→ ASSIGNMENT: Copy exactly the lines of the data below, beginning with the line with "As among ourselves" and ending with the line with "BrowserRouter e HashRouter.". Pictures are to be omitted.
RECORDS FOR PROCESSING below:
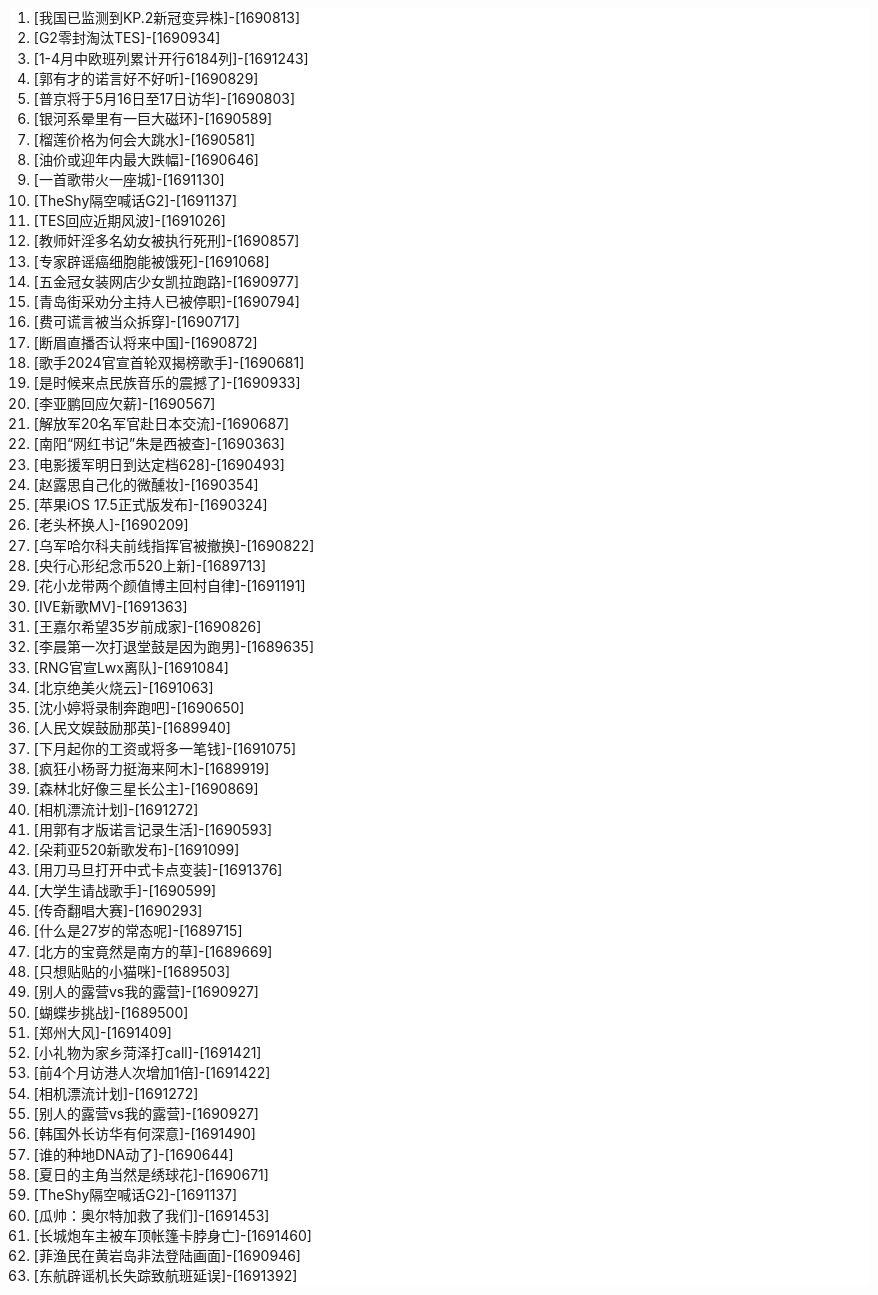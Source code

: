 
1. [我国已监测到KP.2新冠变异株]-[1690813]
1. [G2零封淘汰TES]-[1690934]
1. [1-4月中欧班列累计开行6184列]-[1691243]
1. [郭有才的诺言好不好听]-[1690829]
1. [普京将于5月16日至17日访华]-[1690803]
1. [银河系晕里有一巨大磁环]-[1690589]
1. [榴莲价格为何会大跳水]-[1690581]
1. [油价或迎年内最大跌幅]-[1690646]
1. [一首歌带火一座城]-[1691130]
1. [TheShy隔空喊话G2]-[1691137]
1. [TES回应近期风波]-[1691026]
1. [教师奸淫多名幼女被执行死刑]-[1690857]
1. [专家辟谣癌细胞能被饿死]-[1691068]
1. [五金冠女装网店少女凯拉跑路]-[1690977]
1. [青岛街采劝分主持人已被停职]-[1690794]
1. [费可谎言被当众拆穿]-[1690717]
1. [断眉直播否认将来中国]-[1690872]
1. [歌手2024官宣首轮双揭榜歌手]-[1690681]
1. [是时候来点民族音乐的震撼了]-[1690933]
1. [李亚鹏回应欠薪]-[1690567]
1. [解放军20名军官赴日本交流]-[1690687]
1. [南阳“网红书记”朱是西被查]-[1690363]
1. [电影援军明日到达定档628]-[1690493]
1. [赵露思自己化的微醺妆]-[1690354]
1. [苹果iOS 17.5正式版发布]-[1690324]
1. [老头杯换人]-[1690209]
1. [乌军哈尔科夫前线指挥官被撤换]-[1690822]
1. [央行心形纪念币520上新]-[1689713]
1. [花小龙带两个颜值博主回村自律]-[1691191]
1. [IVE新歌MV]-[1691363]
1. [王嘉尔希望35岁前成家]-[1690826]
1. [李晨第一次打退堂鼓是因为跑男]-[1689635]
1. [RNG官宣Lwx离队]-[1691084]
1. [北京绝美火烧云]-[1691063]
1. [沈小婷将录制奔跑吧]-[1690650]
1. [人民文娱鼓励那英]-[1689940]
1. [下月起你的工资或将多一笔钱]-[1691075]
1. [疯狂小杨哥力挺海来阿木]-[1689919]
1. [森林北好像三星长公主]-[1690869]
1. [相机漂流计划]-[1691272]
1. [用郭有才版诺言记录生活]-[1690593]
1. [朵莉亚520新歌发布]-[1691099]
1. [用刀马旦打开中式卡点变装]-[1691376]
1. [大学生请战歌手]-[1690599]
1. [传奇翻唱大赛]-[1690293]
1. [什么是27岁的常态呢]-[1689715]
1. [北方的宝竟然是南方的草]-[1689669]
1. [只想贴贴的小猫咪]-[1689503]
1. [别人的露营vs我的露营]-[1690927]
1. [蝴蝶步挑战]-[1689500]
1. [郑州大风]-[1691409]
1. [小礼物为家乡菏泽打call]-[1691421]
1. [前4个月访港人次增加1倍]-[1691422]
1. [相机漂流计划]-[1691272]
1. [别人的露营vs我的露营]-[1690927]
1. [韩国外长访华有何深意]-[1691490]
1. [谁的种地DNA动了]-[1690644]
1. [夏日的主角当然是绣球花]-[1690671]
1. [TheShy隔空喊话G2]-[1691137]
1. [瓜帅：奥尔特加救了我们]-[1691453]
1. [长城炮车主被车顶帐篷卡脖身亡]-[1691460]
1. [菲渔民在黄岩岛非法登陆画面]-[1690946]
1. [东航辟谣机长失踪致航班延误]-[1691392]
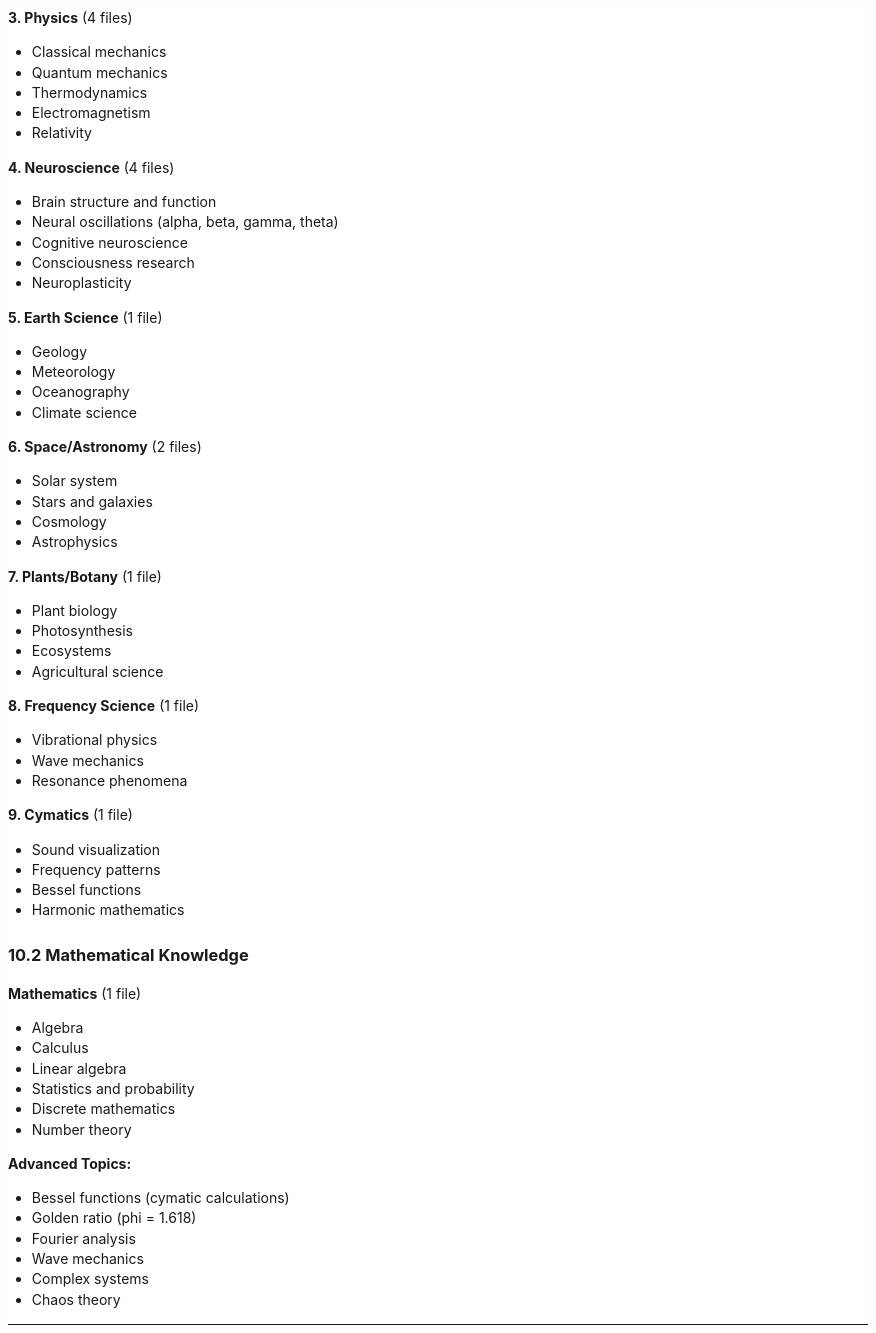 **3. Physics** (4 files)
- Classical mechanics
- Quantum mechanics
- Thermodynamics
- Electromagnetism
- Relativity

**4. Neuroscience** (4 files)
- Brain structure and function
- Neural oscillations (alpha, beta, gamma, theta)
- Cognitive neuroscience
- Consciousness research
- Neuroplasticity

**5. Earth Science** (1 file)
- Geology
- Meteorology
- Oceanography
- Climate science

**6. Space/Astronomy** (2 files)
- Solar system
- Stars and galaxies
- Cosmology
- Astrophysics

**7. Plants/Botany** (1 file)
- Plant biology
- Photosynthesis
- Ecosystems
- Agricultural science

**8. Frequency Science** (1 file)
- Vibrational physics
- Wave mechanics
- Resonance phenomena

**9. Cymatics** (1 file)
- Sound visualization
- Frequency patterns
- Bessel functions
- Harmonic mathematics

### 10.2 Mathematical Knowledge

**Mathematics** (1 file)
- Algebra
- Calculus
- Linear algebra
- Statistics and probability
- Discrete mathematics
- Number theory

**Advanced Topics:**
- Bessel functions (cymatic calculations)
- Golden ratio (phi = 1.618)
- Fourier analysis
- Wave mechanics
- Complex systems
- Chaos theory

---
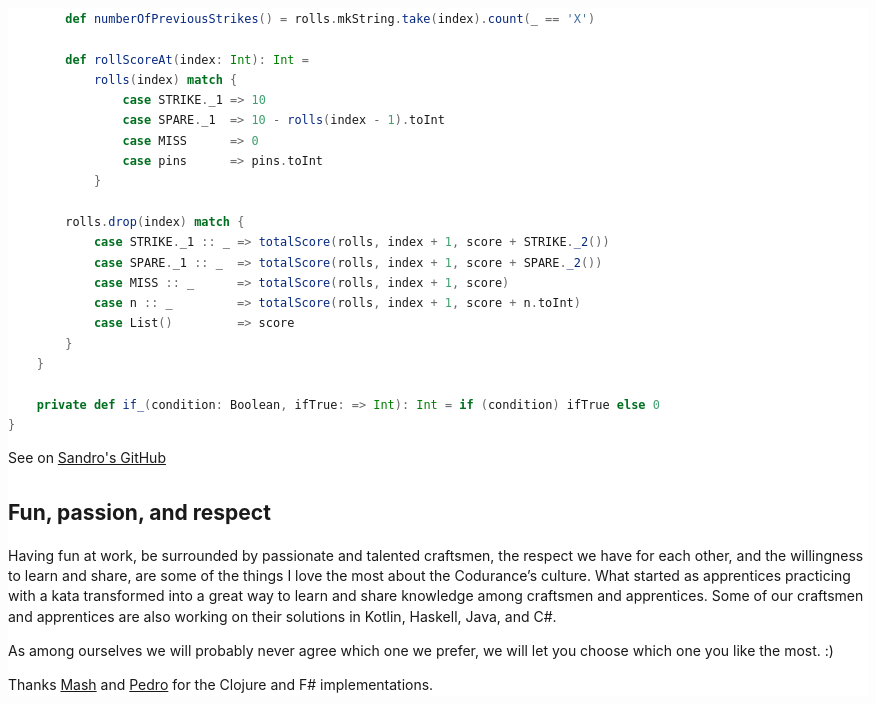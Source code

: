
 ```scala
		def numberOfPreviousStrikes() = rolls.mkString.take(index).count(_ == 'X')

		def rollScoreAt(index: Int): Int =
			rolls(index) match {
				case STRIKE._1 => 10
				case SPARE._1  => 10 - rolls(index - 1).toInt
				case MISS      => 0
				case pins      => pins.toInt
			}

		rolls.drop(index) match {
			case STRIKE._1 :: _ => totalScore(rolls, index + 1, score + STRIKE._2())
			case SPARE._1 :: _  => totalScore(rolls, index + 1, score + SPARE._2())
			case MISS :: _      => totalScore(rolls, index + 1, score)
			case n :: _         => totalScore(rolls, index + 1, score + n.toInt)
			case List()         => score
		}
	}

	private def if_(condition: Boolean, ifTrue: => Int): Int = if (condition) ifTrue else 0
}
```

See on [Sandro's GitHub](https://github.com/sandromancuso/bowling_kata_scala)

## Fun, passion, and respect

Having fun at work, be surrounded by passionate and talented craftsmen, the respect we have for each other, and the willingness to learn and share, are some of the things I love the most about the Codurance’s culture. What started as apprentices practicing with a kata transformed into a great way to learn and share knowledge among craftsmen and apprentices. Some of our craftsmen and apprentices are also working on their solutions in Kotlin, Haskell, Java, and C#.

As among ourselves we will probably never agree which one we prefer, we will let you choose which one you like the most. :)

Thanks [Mash](https://twitter.com/mashooq) and [Pedro](https://twitter.com/pedromsantos) for the Clojure and F# implementations.
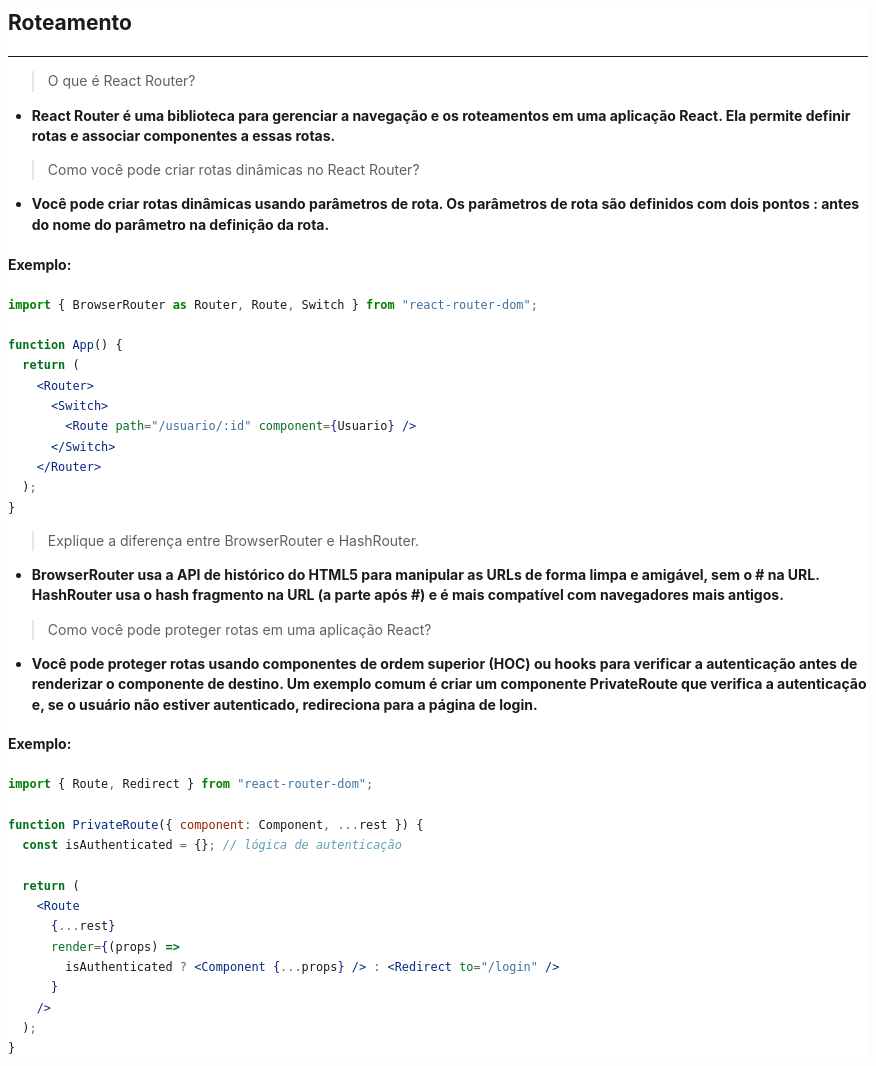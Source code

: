 ## Roteamento

---

> O que é React Router?

- **React Router é uma biblioteca para gerenciar a navegação e os roteamentos em uma aplicação React. Ela permite definir rotas e associar componentes a essas rotas.**

> Como você pode criar rotas dinâmicas no React Router?

- **Você pode criar rotas dinâmicas usando parâmetros de rota. Os parâmetros de rota são definidos com dois pontos : antes do nome do parâmetro na definição da rota.**

#### Exemplo:

```jsx
import { BrowserRouter as Router, Route, Switch } from "react-router-dom";

function App() {
  return (
    <Router>
      <Switch>
        <Route path="/usuario/:id" component={Usuario} />
      </Switch>
    </Router>
  );
}
```

> Explique a diferença entre BrowserRouter e HashRouter.

- **BrowserRouter usa a API de histórico do HTML5 para manipular as URLs de forma limpa e amigável, sem o # na URL. HashRouter usa o hash fragmento na URL (a parte após #) e é mais compatível com navegadores mais antigos.**

> Como você pode proteger rotas em uma aplicação React?

- **Você pode proteger rotas usando componentes de ordem superior (HOC) ou hooks para verificar a autenticação antes de renderizar o componente de destino. Um exemplo comum é criar um componente PrivateRoute que verifica a autenticação e, se o usuário não estiver autenticado, redireciona para a página de login.**

#### Exemplo:

```jsx
import { Route, Redirect } from "react-router-dom";

function PrivateRoute({ component: Component, ...rest }) {
  const isAuthenticated = {}; // lógica de autenticação

  return (
    <Route
      {...rest}
      render={(props) =>
        isAuthenticated ? <Component {...props} /> : <Redirect to="/login" />
      }
    />
  );
}
```
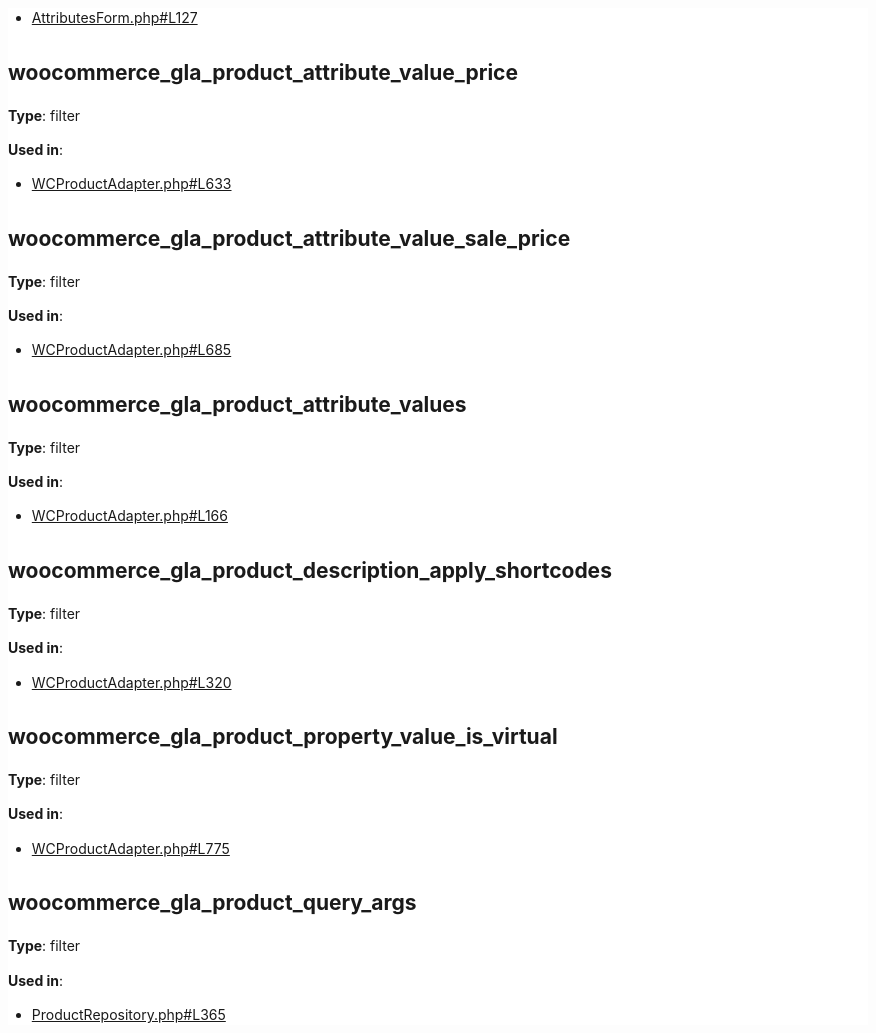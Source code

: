 - [AttributesForm.php#L127](https://github.com/woocommerce/google-listings-and-ads/blob/161a91c04f81e349b1504eafb1ec9526a92ccf53/src/Admin/Product/Attributes/AttributesForm.php#L127)

## woocommerce_gla_product_attribute_value_price

**Type**: filter

**Used in**:

- [WCProductAdapter.php#L633](https://github.com/woocommerce/google-listings-and-ads/blob/161a91c04f81e349b1504eafb1ec9526a92ccf53/src/Product/WCProductAdapter.php#L633)

## woocommerce_gla_product_attribute_value_sale_price

**Type**: filter

**Used in**:

- [WCProductAdapter.php#L685](https://github.com/woocommerce/google-listings-and-ads/blob/161a91c04f81e349b1504eafb1ec9526a92ccf53/src/Product/WCProductAdapter.php#L685)

## woocommerce_gla_product_attribute_values

**Type**: filter

**Used in**:

- [WCProductAdapter.php#L166](https://github.com/woocommerce/google-listings-and-ads/blob/161a91c04f81e349b1504eafb1ec9526a92ccf53/src/Product/WCProductAdapter.php#L166)

## woocommerce_gla_product_description_apply_shortcodes

**Type**: filter

**Used in**:

- [WCProductAdapter.php#L320](https://github.com/woocommerce/google-listings-and-ads/blob/161a91c04f81e349b1504eafb1ec9526a92ccf53/src/Product/WCProductAdapter.php#L320)

## woocommerce_gla_product_property_value_is_virtual

**Type**: filter

**Used in**:

- [WCProductAdapter.php#L775](https://github.com/woocommerce/google-listings-and-ads/blob/161a91c04f81e349b1504eafb1ec9526a92ccf53/src/Product/WCProductAdapter.php#L775)

## woocommerce_gla_product_query_args

**Type**: filter

**Used in**:

- [ProductRepository.php#L365](https://github.com/woocommerce/google-listings-and-ads/blob/161a91c04f81e349b1504eafb1ec9526a92ccf53/src/Product/ProductRepository.php#L365)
End of RECORDS FOR PROCESSING.
→ EXPECTED ANSWER:
As among ourselves we will probably never agree which one we prefer, we will let you choose which one you like the most. :)

Thanks [Mash](https://twitter.com/mashooq) and [Pedro](https://twitter.com/pedromsantos) for the Clojure and F# implementations.
Source code

: ## Roteamento

---

> O que é React Router?

- **React Router é uma biblioteca para gerenciar a navegação e os roteamentos em uma aplicação React. Ela permite definir rotas e associar componentes a essas rotas.**

> Como você pode criar rotas dinâmicas no React Router?

- **Você pode criar rotas dinâmicas usando parâmetros de rota. Os parâmetros de rota são definidos com dois pontos : antes do nome do parâmetro na definição da rota.**

#### Exemplo:

```jsx
import { BrowserRouter as Router, Route, Switch } from "react-router-dom";

function App() {
  return (
    <Router>
      <Switch>
        <Route path="/usuario/:id" component={Usuario} />
      </Switch>
    </Router>
  );
}
```

> Explique a diferença entre BrowserRouter e HashRouter.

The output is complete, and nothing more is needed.